The model stared at me.
“Okay,” she finally said.
“Oh, fantastic,” I said. “Uh, okay, so I was wondering . . . what beauty products do you use in your . . . your regular life? Or something you can’t live without when you travel?”
“You’re in my way,” the hairstylist said sharply.
“Sorry.” I stepped back. “Like, is there a makeup item you like?” Silence. “Or a hair product, or a skin-care product . . . ?”
The model sighed.
“I like . . . the blue cleanser . . . you know . . . ” she said. She had an Eastern European accent. “For taking my makeup off.”

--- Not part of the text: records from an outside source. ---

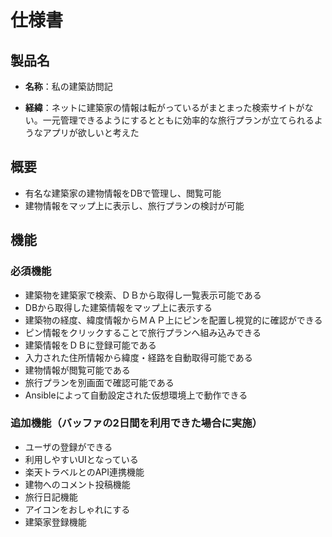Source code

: # 仕様書

## 製品名

* **名称**：私の建築訪問記

* **経緯**：ネットに建築家の情報は転がっているがまとまった検索サイトがない。一元管理できるようにするとともに効率的な旅行プランが立てられるようなアプリが欲しいと考えた

## 概要

- 有名な建築家の建物情報をDBで管理し、閲覧可能
- 建物情報をマップ上に表示し、旅行プランの検討が可能

## 機能

### 必須機能
- 建築物を建築家で検索、ＤＢから取得し一覧表示可能である
- DBから取得した建築情報をマップ上に表示する
- 建築物の経度、緯度情報からＭＡＰ上にピンを配置し視覚的に確認ができる
- ピン情報をクリックすることで旅行プランへ組み込みできる
- 建築情報をＤＢに登録可能である
- 入力された住所情報から緯度・経路を自動取得可能である
- 建物情報が閲覧可能である
- 旅行プランを別画面で確認可能である
- Ansibleによって自動設定された仮想環境上で動作できる

### 追加機能（バッファの2日間を利用できた場合に実施）
- ユーザの登録ができる
- 利用しやすいUIとなっている
- 楽天トラベルとのAPI連携機能
- 建物へのコメント投稿機能
- 旅行日記機能
- アイコンをおしゃれにする
- 建築家登録機能

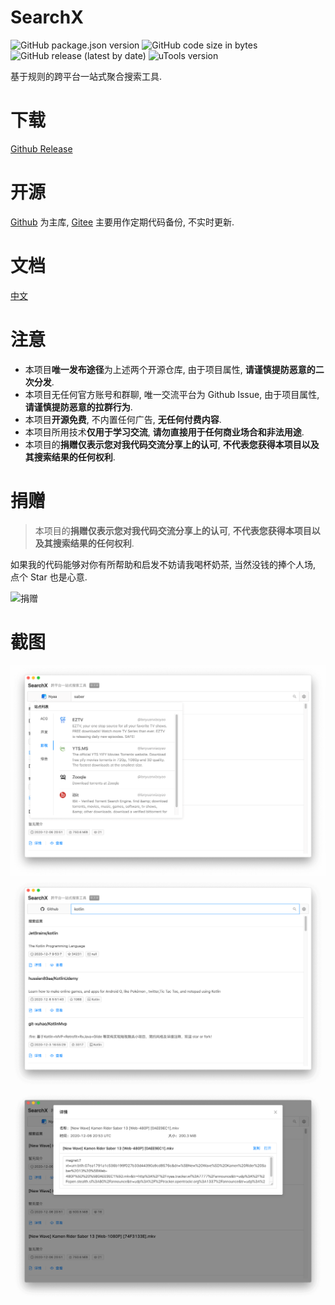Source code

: # SearchX
![GitHub package.json version](https://img.shields.io/github/package-json/v/LanyuanXiaoyao-Studio/SearchX?label=%E4%BB%A3%E7%A0%81%E7%89%88%E6%9C%AC)
![GitHub code size in bytes](https://img.shields.io/github/languages/code-size/LanyuanXiaoyao-Studio/SearchX?label=%E4%BB%A3%E7%A0%81%E4%BD%93%E7%A7%AF)
![GitHub release (latest by date)](https://img.shields.io/github/v/release/LanyuanXiaoyao-Studio/SearchX?label=%E5%8F%91%E5%B8%83%E7%89%88%E6%9C%AC)
![uTools version](https://img.shields.io/badge/uTools%20%E7%89%88%E6%9C%AC-%3E%3D1.1.3-green)

基于规则的跨平台一站式聚合搜索工具.

# 下载
[Github Release](https://github.com/LanyuanXiaoyao-Studio/SearchX/releases)

# 开源
[Github](https://github.com/LanyuanXiaoyao-Studio/SearchX)  为主库, [Gitee](https://gitee.com/LanyuanXiaoyao-Studio/SearchX)  主要用作定期代码备份, 不实时更新.

# 文档
[中文]()

# 注意
- 本项目**唯一发布途径**为上述两个开源仓库, 由于项目属性, **请谨慎提防恶意的二次分发**.
- 本项目无任何官方账号和群聊, 唯一交流平台为 Github Issue, 由于项目属性, **请谨慎提防恶意的拉群行为**.
- 本项目**开源免费**, 不内置任何广告, **无任何付费内容**.
- 本项目所用技术**仅用于学习交流**, **请勿直接用于任何商业场合和非法用途**.
- 本项目的**捐赠仅表示您对我代码交流分享上的认可**, **不代表您获得本项目以及其搜索结果的任何权利**.

# 捐赠
> 本项目的**捐赠仅表示您对我代码交流分享上的认可**, **不代表您获得本项目以及其搜索结果的任何权利**.

如果我的代码能够对你有所帮助和启发不妨请我喝杯奶茶, 当然没钱的捧个人场, 点个 Star 也是心意.

<img src="https://gitee.com/lanyuanxiaoyao/utools-data/raw/master/donate.png" alt="捐赠" width="150px" />

# 截图
![](https://raw.githubusercontent.com/LanyuanXiaoyao-Studio/SearchX/master/screenshot/sites.png)
![](https://raw.githubusercontent.com/LanyuanXiaoyao-Studio/SearchX/master/screenshot/index.png)
![](https://raw.githubusercontent.com/LanyuanXiaoyao-Studio/SearchX/master/screenshot/detail.png)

“Oh, great!” I babbled, scribbling madly. “Blue . . . cleanser . . . for . . . taking . . . makeup . . . off. Got it! Do you remember the brand?”
“No.”
“Oh,” I said. “Okay.” I stood there for a moment. “Was it, like, Kiehl’s, or—”
“Still in my way!” The stylist got in front of me again.
“Um. Was it like a blue gel, or just in a blue bottle, or—”
“I don’t know.”
“Okay,” I said. “That’s okay!” The model turned toward the mirror. We were clearly done.
Except . . . oh no.
“Uh.” I cleared my throat. “I’m so sorry. But could I get your name?”
The stylist shook her head. The model narrowed her eyes.
“Sashjakjadha Rakdfnfsbuipi,” the model said.
Fuck.
“One more time?” I squeaked.
The model repeated her name.
“Could you spell that?” I said. “I am sorry. I am so sorry.”
The stylist lost it.
“GET OUT OF HERE!” she screamed. Neighboring stylists and models looked up. I skedaddled, all right—right out of the tents.
* * *
Pretty bad, don’t you think? But my first-ever beauty event was worse. It was a sit-down dinner for the launch of a high fashion house’s signature fragrance. Charlotte sent me in her place at the last minute.
“This isn’t really an event for interns,” the publicist huffed. But she led me to a seat anyway. The dinner was in an industrial loft space in the Flatiron District. The white walls matched the “white notes” (whatever that meant)
in the fragrance, as well as the sleek, minimalist white bottle. There were white candles, white napkins, and white orchids at every table. Even the marketing people were white! No, I’m just kidding. (Sort of.)
I sat down shyly in Charlotte’s chair and snuck peeks at the place cards on either side of me: Vogue and Elle. Whoa. Beauty editor equivalents of high rollers! This dinner party was gonna be off the heezy. I couldn’t wait.
I was right: it was so much fun. No, I am lying. Nobody spoke to me the entire four-course ordeal! Not one word. The hours dragged by. So I just kept tossing back (white) wine. How the hell did people get through dinner parties? It was the first time I ever sat alongside industry ballers at a fancy table and tried to will a plate of gnocchi to turn into cocaine—but it certainly wouldn’t be my last.
* * *
I stayed at Nylon a full year. On my twenty-second birthday, on September 10, Jessica and Anne McNally—the Vanity Fair fashion director—took me and Alex to the Cartier Mansion on Fifth Avenue. It was a New York Fashion Week party for the “It” boy designer Zac Posen. There was a crazy-long line of people trying to get in, but the publicists practically fell all over themselves to open the velvet rope for our group. Then we waited by the door as Anne hit the red carpet and posed for the throng of paparazzi. She looked ravishing with her thick bangs, black jersey dress, and hefty jeweled necklace. Jessica was so lucky.
We went inside the Cartier Mansion. Right away, a waiter in a tuxedo walked by and handed me a glass of champagne off a silver tray. Hooray! I was midswig when Puff Daddy (him again!) bumped into me, truly; he’s lucky I didn’t spill on him. Right behind him was a shrimpy, coked-up-looking movie actor—I guess I won’t name him—who sort of hounded me all night, even though I was with Alex. He tried to follow me into the bathroom! And he kept grabbing my arm and ordering me to go to Bungalow with him, and making Lothario eyes at me from across the room. Alex saw this, and—because he and I happened to get separated that night—he and the Fat Jew still to this day say I slept with the movie star. So I’d like to state once and for all that I did not have sex with him!